ACTIVITY: The output should consist solely of the lines running from the one that contains "# Workshop 0324" through the end of the records below, copied exactly.

Segment Open

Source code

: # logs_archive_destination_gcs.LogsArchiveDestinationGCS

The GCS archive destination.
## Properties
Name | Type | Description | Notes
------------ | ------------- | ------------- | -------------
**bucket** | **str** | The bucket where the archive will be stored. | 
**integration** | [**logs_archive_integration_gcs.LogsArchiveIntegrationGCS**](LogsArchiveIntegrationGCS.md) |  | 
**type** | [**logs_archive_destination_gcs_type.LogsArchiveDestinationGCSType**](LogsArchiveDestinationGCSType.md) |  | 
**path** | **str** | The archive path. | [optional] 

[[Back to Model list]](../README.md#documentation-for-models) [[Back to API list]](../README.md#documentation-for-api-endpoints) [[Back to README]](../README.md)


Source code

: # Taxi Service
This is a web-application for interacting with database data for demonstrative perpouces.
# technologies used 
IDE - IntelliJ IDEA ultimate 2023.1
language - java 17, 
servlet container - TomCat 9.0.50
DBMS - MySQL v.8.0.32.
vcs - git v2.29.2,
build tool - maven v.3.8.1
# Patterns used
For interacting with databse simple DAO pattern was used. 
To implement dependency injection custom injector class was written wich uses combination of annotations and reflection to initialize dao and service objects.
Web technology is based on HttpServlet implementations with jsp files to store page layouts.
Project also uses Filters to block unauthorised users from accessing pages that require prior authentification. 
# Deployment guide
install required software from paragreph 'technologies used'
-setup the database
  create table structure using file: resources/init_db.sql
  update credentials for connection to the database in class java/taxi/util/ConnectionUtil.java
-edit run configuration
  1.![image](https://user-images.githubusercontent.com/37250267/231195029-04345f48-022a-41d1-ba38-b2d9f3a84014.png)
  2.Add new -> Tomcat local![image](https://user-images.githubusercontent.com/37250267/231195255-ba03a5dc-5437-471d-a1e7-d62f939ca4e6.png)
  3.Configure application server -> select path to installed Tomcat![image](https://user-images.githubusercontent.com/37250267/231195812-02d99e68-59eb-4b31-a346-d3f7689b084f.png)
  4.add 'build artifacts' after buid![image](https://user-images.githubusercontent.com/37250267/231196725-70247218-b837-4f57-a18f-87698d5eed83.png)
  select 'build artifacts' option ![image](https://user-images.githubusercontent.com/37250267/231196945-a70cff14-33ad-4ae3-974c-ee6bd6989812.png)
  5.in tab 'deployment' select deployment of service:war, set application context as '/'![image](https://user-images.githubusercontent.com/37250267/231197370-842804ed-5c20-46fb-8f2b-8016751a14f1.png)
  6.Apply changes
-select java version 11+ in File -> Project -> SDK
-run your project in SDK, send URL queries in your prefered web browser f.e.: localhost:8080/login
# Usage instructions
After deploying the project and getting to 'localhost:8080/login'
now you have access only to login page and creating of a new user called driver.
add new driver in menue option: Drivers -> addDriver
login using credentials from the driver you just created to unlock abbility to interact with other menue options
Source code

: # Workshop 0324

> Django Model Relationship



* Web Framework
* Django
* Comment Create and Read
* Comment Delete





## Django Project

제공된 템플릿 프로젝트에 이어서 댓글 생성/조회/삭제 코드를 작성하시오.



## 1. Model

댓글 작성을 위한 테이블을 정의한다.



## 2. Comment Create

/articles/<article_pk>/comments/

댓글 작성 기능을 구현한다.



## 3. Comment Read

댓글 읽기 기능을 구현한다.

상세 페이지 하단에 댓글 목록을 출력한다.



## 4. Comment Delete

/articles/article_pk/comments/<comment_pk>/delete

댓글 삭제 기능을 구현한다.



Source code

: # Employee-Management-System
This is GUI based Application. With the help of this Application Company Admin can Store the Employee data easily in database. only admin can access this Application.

Segment Closed

WRITTEN SOLUTION:
: # Workshop 0324

> Django Model Relationship



* Web Framework
* Django
* Comment Create and Read
* Comment Delete





## Django Project

제공된 템플릿 프로젝트에 이어서 댓글 생성/조회/삭제 코드를 작성하시오.



## 1. Model

댓글 작성을 위한 테이블을 정의한다.



## 2. Comment Create

/articles/<article_pk>/comments/

댓글 작성 기능을 구현한다.



## 3. Comment Read

댓글 읽기 기능을 구현한다.

상세 페이지 하단에 댓글 목록을 출력한다.



## 4. Comment Delete

/articles/article_pk/comments/<comment_pk>/delete

댓글 삭제 기능을 구현한다.



Source code

: # Employee-Management-System
This is GUI based Application. With the help of this Application Company Admin can Store the Employee data easily in database. only admin can access this Application.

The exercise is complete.